One small case that many scholars consider emblematic of the court's new formalism was a ruling that a convicted defendant had lost his right to appeal because his lawyer relied on a judge's order to file the appeal within 17 days, instead of the 14 days required by the statute.

The judge had erroneously factored in the weekend in setting the deadline. The court's five-justice majority overruled a line of previous decisions to say there should be no flexibility when such errors inadvertently occur.

Again, Columbia's Michael Dorf.

Prof. DORF: These results strike me as simply mean, in that they enforce a kind of strict letter-of-the-law approach without any obvious benefit. This struck me, at least, as something out of a Dickens novel, or perhaps even Kafka.
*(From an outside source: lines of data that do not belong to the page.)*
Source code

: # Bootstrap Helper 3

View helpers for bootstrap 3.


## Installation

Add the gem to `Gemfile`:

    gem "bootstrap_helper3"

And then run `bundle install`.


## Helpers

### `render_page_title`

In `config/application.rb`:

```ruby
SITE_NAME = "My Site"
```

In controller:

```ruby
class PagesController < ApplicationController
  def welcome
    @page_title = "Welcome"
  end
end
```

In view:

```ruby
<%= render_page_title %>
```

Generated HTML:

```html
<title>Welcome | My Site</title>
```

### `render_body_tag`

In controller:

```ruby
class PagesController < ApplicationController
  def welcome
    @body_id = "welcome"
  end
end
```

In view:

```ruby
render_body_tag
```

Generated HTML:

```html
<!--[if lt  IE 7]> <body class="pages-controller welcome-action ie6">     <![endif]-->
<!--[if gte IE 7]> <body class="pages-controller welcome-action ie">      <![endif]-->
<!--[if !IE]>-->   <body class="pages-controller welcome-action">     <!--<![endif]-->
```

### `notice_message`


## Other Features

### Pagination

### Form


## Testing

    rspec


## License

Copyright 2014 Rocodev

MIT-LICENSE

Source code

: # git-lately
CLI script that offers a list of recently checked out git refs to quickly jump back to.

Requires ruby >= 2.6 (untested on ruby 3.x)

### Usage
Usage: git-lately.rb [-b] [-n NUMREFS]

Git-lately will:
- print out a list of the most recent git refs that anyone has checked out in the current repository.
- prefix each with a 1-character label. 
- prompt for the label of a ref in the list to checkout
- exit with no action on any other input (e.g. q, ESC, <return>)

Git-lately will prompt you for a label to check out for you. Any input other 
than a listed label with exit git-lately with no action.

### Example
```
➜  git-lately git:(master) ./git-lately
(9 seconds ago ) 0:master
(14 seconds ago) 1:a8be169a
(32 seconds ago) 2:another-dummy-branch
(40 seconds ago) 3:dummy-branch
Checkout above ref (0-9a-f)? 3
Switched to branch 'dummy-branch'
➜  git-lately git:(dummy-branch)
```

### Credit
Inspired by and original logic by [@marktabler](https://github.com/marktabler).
TOTENBERG: That echoes what the four liberal dissenters said in many cases. But they did not prevail. At his confirmation hearing, Chief Justice nominee John Roberts said he viewed the role of a judge as that of an umpire to call balls and strikes.

Stanford law professor Pam Karlan.

Prof. KARLAN: One of the most famous umpires in major ball history, Bill Clinton, was once asked was that a ball or a strike? And he said, you know, it's not a ball or a strike until I say it is. So this idea of the umpire as someone who just follows a rulebook has been kind of exploded this term.

TOTENBERG: Nina Totenberg, NPR News, Washington.